---------- Records for processing ----------
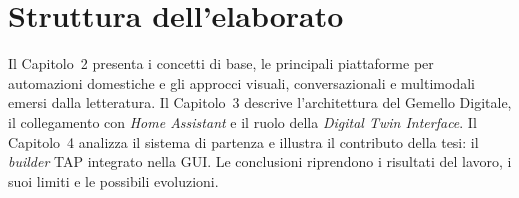 \section{Struttura dell'elaborato}
Il Capitolo~2 presenta i concetti di base, le principali piattaforme per automazioni domestiche e gli approcci visuali, conversazionali e multimodali emersi dalla letteratura. Il Capitolo~3 descrive l'architettura del Gemello Digitale, il collegamento con \textit{Home Assistant} e il ruolo della \textit{Digital Twin Interface}. Il Capitolo~4 analizza il sistema di partenza e illustra il contributo della tesi: il \textit{builder} TAP integrato nella GUI. Le conclusioni riprendono i risultati del lavoro, i suoi limiti e le possibili evoluzioni.
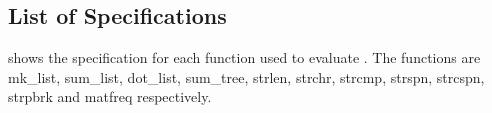\begin{appendices}
\chapter*{List of Specifications}
\label{app:specifications}
 shows the \SpecL{} specification for each function used to evaluate \toolName{}.
The functions are mk\_list, sum\_list, dot\_list, sum\_tree, strlen, strchr, strcmp, strspn,
strcspn, strpbrk and matfreq respectively.


\end{appendices}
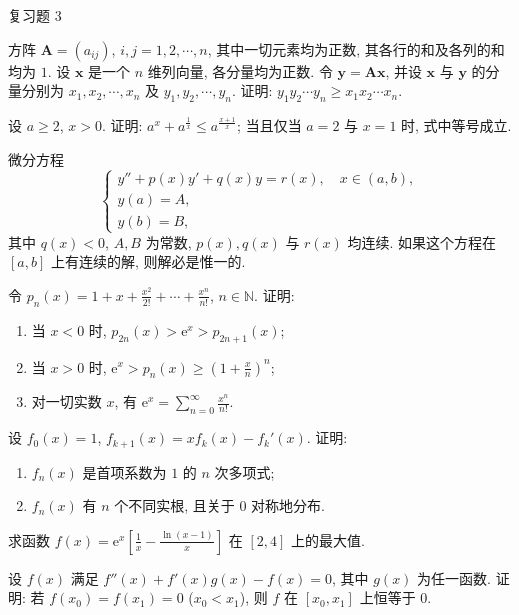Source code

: \begin{exblock}{复习题 3}
    \item 方阵 $\boldsymbol{A}=(a_{ij})$, $i,j=1,2,\cdots,n$, 其中一切元素均为正数, 其各行的和及各列的和均为 $1$. 设 $\boldsymbol{x}$ 是一个 $n$ 维列向量, 各分量均为正数. 令 $\boldsymbol{y}=\boldsymbol{A}\boldsymbol{x}$, 并设 $\boldsymbol{x}$ 与 $\boldsymbol{y}$ 的分量分别为 $x_{1},x_{2},\cdots,x_{n}$ 及 $y_{1},y_{2},\cdots,y_{n}$. 证明: $y_{1}y_{2}\cdots y_{n}\geqslant x_{1}x_{2}\cdots x_{n}$.

    \item 设 $a\geqslant 2$, $x>0$. 证明: $a^{x}+a^{\frac{1}{x}}\leqslant a^{\frac{x+1}{x}}$; 当且仅当 $a=2$ 与 $x=1$ 时, 式中等号成立.

    \item 微分方程
    \[
    \begin{cases}
    y''+p(x)y'+q(x)y=r(x),\quad x\in(a,b),\\
    y(a)=A,\\
    y(b)=B,
\end{cases}
\]
    其中 $q(x)<0$, $A,B$ 为常数, $p(x),q(x)$ 与 $r(x)$ 均连续. 如果这个方程在 $[a,b]$ 上有连续的解, 则解必是惟一的.

    \item 令 $p_{n}(x)=1+x+\frac{x^{2}}{2!}+\cdots+\frac{x^{n}}{n!}$, $n\in\mathbb{N}$. 证明:
    \begin{enumerate}[label=(\arabic*)]
        \item 当 $x<0$ 时, $p_{2n}(x)>\mathrm{e}^{x}>p_{2n+1}(x)$;
        \item 当 $x>0$ 时, $\mathrm{e}^{x}>p_{n}(x)\geqslant\left(1+\frac{x}{n}\right)^{n}$;
        \item 对一切实数 $x$, 有 $\mathrm{e}^{x}=\sum\limits_{n=0}^{\infty}\frac{x^{n}}{n!}$.
    \end{enumerate}

    \item 设 $f_{0}(x)=1$, $f_{k+1}(x)=xf_{k}(x)-f_{k}'(x)$. 证明:
    \begin{enumerate}[label=(\arabic*)]
        \item $f_{n}(x)$ 是首项系数为 $1$ 的 $n$ 次多项式;
        \item $f_{n}(x)$ 有 $n$ 个不同实根, 且关于 $0$ 对称地分布.
    \end{enumerate}

    \item 求函数 $f(x)=\mathrm{e}^{x}\left[\frac{1}{x}-\frac{\ln(x-1)}{x}\right]$ 在 $[2,4]$ 上的最大值.

    \item 设 $f(x)$ 满足 $f''(x)+f'(x)g(x)-f(x)=0$, 其中 $g(x)$ 为任一函数. 证明: 若 $f(x_{0})=f(x_{1})=0$ ($x_{0}<x_{1}$), 则 $f$ 在 $[x_{0},x_{1}]$ 上恒等于 $0$.


\end{exblock}
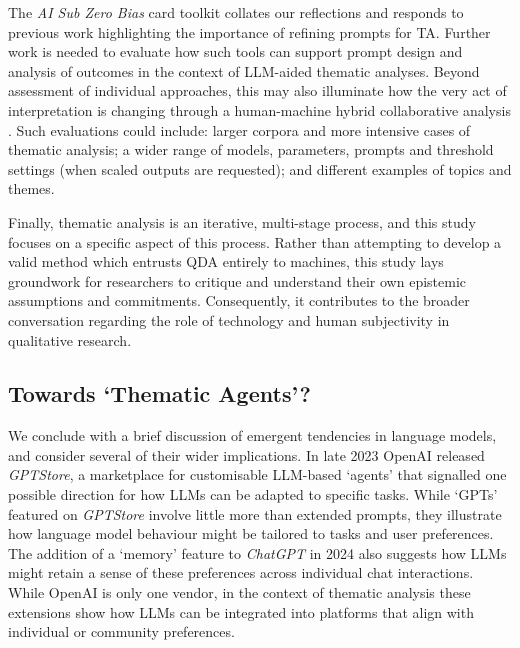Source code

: \documentclass{article}
\begin{document}
The \emph{AI Sub Zero Bias} card toolkit collates our reflections and responds to previous work highlighting the importance of refining prompts for TA. Further work is needed to evaluate how such tools can support prompt design and analysis of outcomes in the context of LLM-aided thematic analyses. Beyond assessment of individual approaches, this may also illuminate how the very act of interpretation is changing through a human-machine hybrid collaborative analysis \cite{depaoliPerformingInductiveThematic2023, gaoCollabCoderLowerbarrierRigorous2024, jiangSupportingSerendipityOpportunities2021}. Such evaluations could include: larger corpora and more intensive cases of thematic analysis; a wider range of models, parameters, prompts and threshold settings (when scaled outputs are requested); and different examples of topics and themes. 

Finally, thematic analysis is an iterative, multi-stage process, and this study focuses on a specific aspect of this process. Rather than attempting to develop a valid method which entrusts QDA entirely to machines, this study lays groundwork for researchers to critique and understand their own epistemic assumptions and commitments. Consequently, it contributes to the broader conversation regarding the role of technology and human subjectivity in qualitative research.


\subsection{\texorpdfstring{Towards `Thematic Agents'?}{Towards `Thematic Agents'?}}\label{towards-gpt-agents}

We conclude with a brief discussion of emergent tendencies in language models, and consider several of their wider implications. In late 2023 OpenAI released \emph{GPTStore}, a marketplace for customisable LLM-based `agents' \cite{logankilpatrickGPTBuilder2024, natalieCreatingGPTOpenAI2024} that signalled one possible direction for how LLMs can be adapted to specific tasks. While `GPTs' featured on \emph{GPTStore} involve little more than extended prompts, they illustrate how language model behaviour might be tailored to tasks and user preferences. The addition of a `memory' feature to \emph{ChatGPT} in 2024 also suggests how LLMs might retain a sense of these preferences across individual chat interactions. While OpenAI is only one vendor, in the context of thematic analysis these extensions show how LLMs can be integrated into platforms that align with individual or community preferences. 
\end{document}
----------
**About this exercise**
The required output is each line above restated verbatim, with all images omitted.

**Solution for this exercise**
 \section{Struttura dell'elaborato}
Il Capitolo~2 presenta i concetti di base, le principali piattaforme per automazioni domestiche e gli approcci visuali, conversazionali e multimodali emersi dalla letteratura. Il Capitolo~3 descrive l'architettura del Gemello Digitale, il collegamento con \textit{Home Assistant} e il ruolo della \textit{Digital Twin Interface}. Il Capitolo~4 analizza il sistema di partenza e illustra il contributo della tesi: il \textit{builder} TAP integrato nella GUI. Le conclusioni riprendono i risultati del lavoro, i suoi limiti e le possibili evoluzioni.
\begin{appendices}
\chapter*{List of Specifications}
\label{app:specifications}
 shows the \SpecL{} specification for each function used to evaluate \toolName{}.
The functions are mk\_list, sum\_list, dot\_list, sum\_tree, strlen, strchr, strcmp, strspn,
strcspn, strpbrk and matfreq respectively.


\end{appendices}
Source code

: \begin{exblock}{复习题 3}
    \item 方阵 $\boldsymbol{A}=(a_{ij})$, $i,j=1,2,\cdots,n$, 其中一切元素均为正数, 其各行的和及各列的和均为 $1$. 设 $\boldsymbol{x}$ 是一个 $n$ 维列向量, 各分量均为正数. 令 $\boldsymbol{y}=\boldsymbol{A}\boldsymbol{x}$, 并设 $\boldsymbol{x}$ 与 $\boldsymbol{y}$ 的分量分别为 $x_{1},x_{2},\cdots,x_{n}$ 及 $y_{1},y_{2},\cdots,y_{n}$. 证明: $y_{1}y_{2}\cdots y_{n}\geqslant x_{1}x_{2}\cdots x_{n}$.

    \item 设 $a\geqslant 2$, $x>0$. 证明: $a^{x}+a^{\frac{1}{x}}\leqslant a^{\frac{x+1}{x}}$; 当且仅当 $a=2$ 与 $x=1$ 时, 式中等号成立.

    \item 微分方程
    \[
    \begin{cases}
    y''+p(x)y'+q(x)y=r(x),\quad x\in(a,b),\\
    y(a)=A,\\
    y(b)=B,
\end{cases}
\]
    其中 $q(x)<0$, $A,B$ 为常数, $p(x),q(x)$ 与 $r(x)$ 均连续. 如果这个方程在 $[a,b]$ 上有连续的解, 则解必是惟一的.

    \item 令 $p_{n}(x)=1+x+\frac{x^{2}}{2!}+\cdots+\frac{x^{n}}{n!}$, $n\in\mathbb{N}$. 证明:
    \begin{enumerate}[label=(\arabic*)]
        \item 当 $x<0$ 时, $p_{2n}(x)>\mathrm{e}^{x}>p_{2n+1}(x)$;
        \item 当 $x>0$ 时, $\mathrm{e}^{x}>p_{n}(x)\geqslant\left(1+\frac{x}{n}\right)^{n}$;
        \item 对一切实数 $x$, 有 $\mathrm{e}^{x}=\sum\limits_{n=0}^{\infty}\frac{x^{n}}{n!}$.
    \end{enumerate}

    \item 设 $f_{0}(x)=1$, $f_{k+1}(x)=xf_{k}(x)-f_{k}'(x)$. 证明:
    \begin{enumerate}[label=(\arabic*)]
        \item $f_{n}(x)$ 是首项系数为 $1$ 的 $n$ 次多项式;
        \item $f_{n}(x)$ 有 $n$ 个不同实根, 且关于 $0$ 对称地分布.
    \end{enumerate}

    \item 求函数 $f(x)=\mathrm{e}^{x}\left[\frac{1}{x}-\frac{\ln(x-1)}{x}\right]$ 在 $[2,4]$ 上的最大值.

    \item 设 $f(x)$ 满足 $f''(x)+f'(x)g(x)-f(x)=0$, 其中 $g(x)$ 为任一函数. 证明: 若 $f(x_{0})=f(x_{1})=0$ ($x_{0}<x_{1}$), 则 $f$ 在 $[x_{0},x_{1}]$ 上恒等于 $0$.


\end{exblock}
Source code

: \documentclass{article}
\begin{document}
The \emph{AI Sub Zero Bias} card toolkit collates our reflections and responds to previous work highlighting the importance of refining prompts for TA. Further work is needed to evaluate how such tools can support prompt design and analysis of outcomes in the context of LLM-aided thematic analyses. Beyond assessment of individual approaches, this may also illuminate how the very act of interpretation is changing through a human-machine hybrid collaborative analysis \cite{depaoliPerformingInductiveThematic2023, gaoCollabCoderLowerbarrierRigorous2024, jiangSupportingSerendipityOpportunities2021}. Such evaluations could include: larger corpora and more intensive cases of thematic analysis; a wider range of models, parameters, prompts and threshold settings (when scaled outputs are requested); and different examples of topics and themes. 

Finally, thematic analysis is an iterative, multi-stage process, and this study focuses on a specific aspect of this process. Rather than attempting to develop a valid method which entrusts QDA entirely to machines, this study lays groundwork for researchers to critique and understand their own epistemic assumptions and commitments. Consequently, it contributes to the broader conversation regarding the role of technology and human subjectivity in qualitative research.


\subsection{\texorpdfstring{Towards `Thematic Agents'?}{Towards `Thematic Agents'?}}\label{towards-gpt-agents}

We conclude with a brief discussion of emergent tendencies in language models, and consider several of their wider implications. In late 2023 OpenAI released \emph{GPTStore}, a marketplace for customisable LLM-based `agents' \cite{logankilpatrickGPTBuilder2024, natalieCreatingGPTOpenAI2024} that signalled one possible direction for how LLMs can be adapted to specific tasks. While `GPTs' featured on \emph{GPTStore} involve little more than extended prompts, they illustrate how language model behaviour might be tailored to tasks and user preferences. The addition of a `memory' feature to \emph{ChatGPT} in 2024 also suggests how LLMs might retain a sense of these preferences across individual chat interactions. While OpenAI is only one vendor, in the context of thematic analysis these extensions show how LLMs can be integrated into platforms that align with individual or community preferences. 
\end{document}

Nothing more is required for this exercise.